START Source data
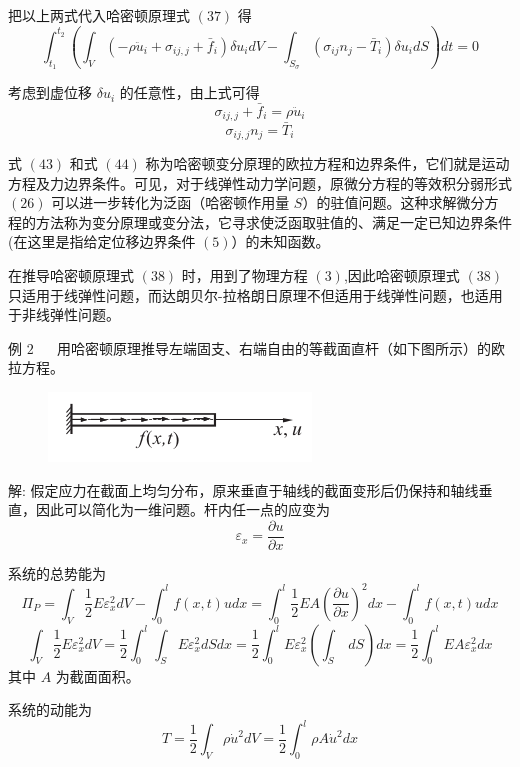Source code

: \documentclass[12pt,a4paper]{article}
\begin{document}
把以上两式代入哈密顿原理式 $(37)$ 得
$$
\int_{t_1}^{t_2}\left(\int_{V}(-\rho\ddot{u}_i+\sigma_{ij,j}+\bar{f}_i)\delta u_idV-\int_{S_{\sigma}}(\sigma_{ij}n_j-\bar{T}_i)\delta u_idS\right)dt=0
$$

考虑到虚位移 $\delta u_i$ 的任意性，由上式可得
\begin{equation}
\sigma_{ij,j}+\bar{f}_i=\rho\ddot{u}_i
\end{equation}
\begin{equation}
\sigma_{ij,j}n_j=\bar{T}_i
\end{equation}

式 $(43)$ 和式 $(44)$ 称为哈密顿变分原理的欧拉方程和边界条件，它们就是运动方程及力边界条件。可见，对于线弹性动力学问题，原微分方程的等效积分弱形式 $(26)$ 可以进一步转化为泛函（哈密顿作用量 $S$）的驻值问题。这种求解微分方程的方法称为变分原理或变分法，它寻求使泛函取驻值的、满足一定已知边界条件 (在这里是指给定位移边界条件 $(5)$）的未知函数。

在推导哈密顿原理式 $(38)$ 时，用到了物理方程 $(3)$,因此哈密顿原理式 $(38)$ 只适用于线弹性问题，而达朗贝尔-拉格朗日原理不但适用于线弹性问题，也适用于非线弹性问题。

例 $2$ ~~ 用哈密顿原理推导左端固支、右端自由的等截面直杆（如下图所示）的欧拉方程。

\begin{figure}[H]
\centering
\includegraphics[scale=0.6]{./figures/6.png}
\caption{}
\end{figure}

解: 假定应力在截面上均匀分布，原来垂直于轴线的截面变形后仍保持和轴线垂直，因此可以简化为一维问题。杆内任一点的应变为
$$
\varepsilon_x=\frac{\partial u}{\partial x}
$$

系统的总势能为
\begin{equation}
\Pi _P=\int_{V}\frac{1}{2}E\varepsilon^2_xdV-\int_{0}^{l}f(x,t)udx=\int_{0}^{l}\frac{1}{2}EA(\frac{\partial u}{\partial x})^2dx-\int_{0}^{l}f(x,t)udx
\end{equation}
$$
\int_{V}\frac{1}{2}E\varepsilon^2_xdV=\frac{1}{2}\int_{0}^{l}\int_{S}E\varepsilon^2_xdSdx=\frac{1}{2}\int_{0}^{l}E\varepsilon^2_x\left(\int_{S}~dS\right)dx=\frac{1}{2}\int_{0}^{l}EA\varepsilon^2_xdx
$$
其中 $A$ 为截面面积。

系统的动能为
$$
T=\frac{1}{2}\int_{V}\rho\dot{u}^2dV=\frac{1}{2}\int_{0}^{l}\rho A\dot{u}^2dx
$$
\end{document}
END Source data
▶ [Task to complete] Please determine how many lines in the entries contain the word "ddot" and answer with the number alone.

▶ [Answer space] 2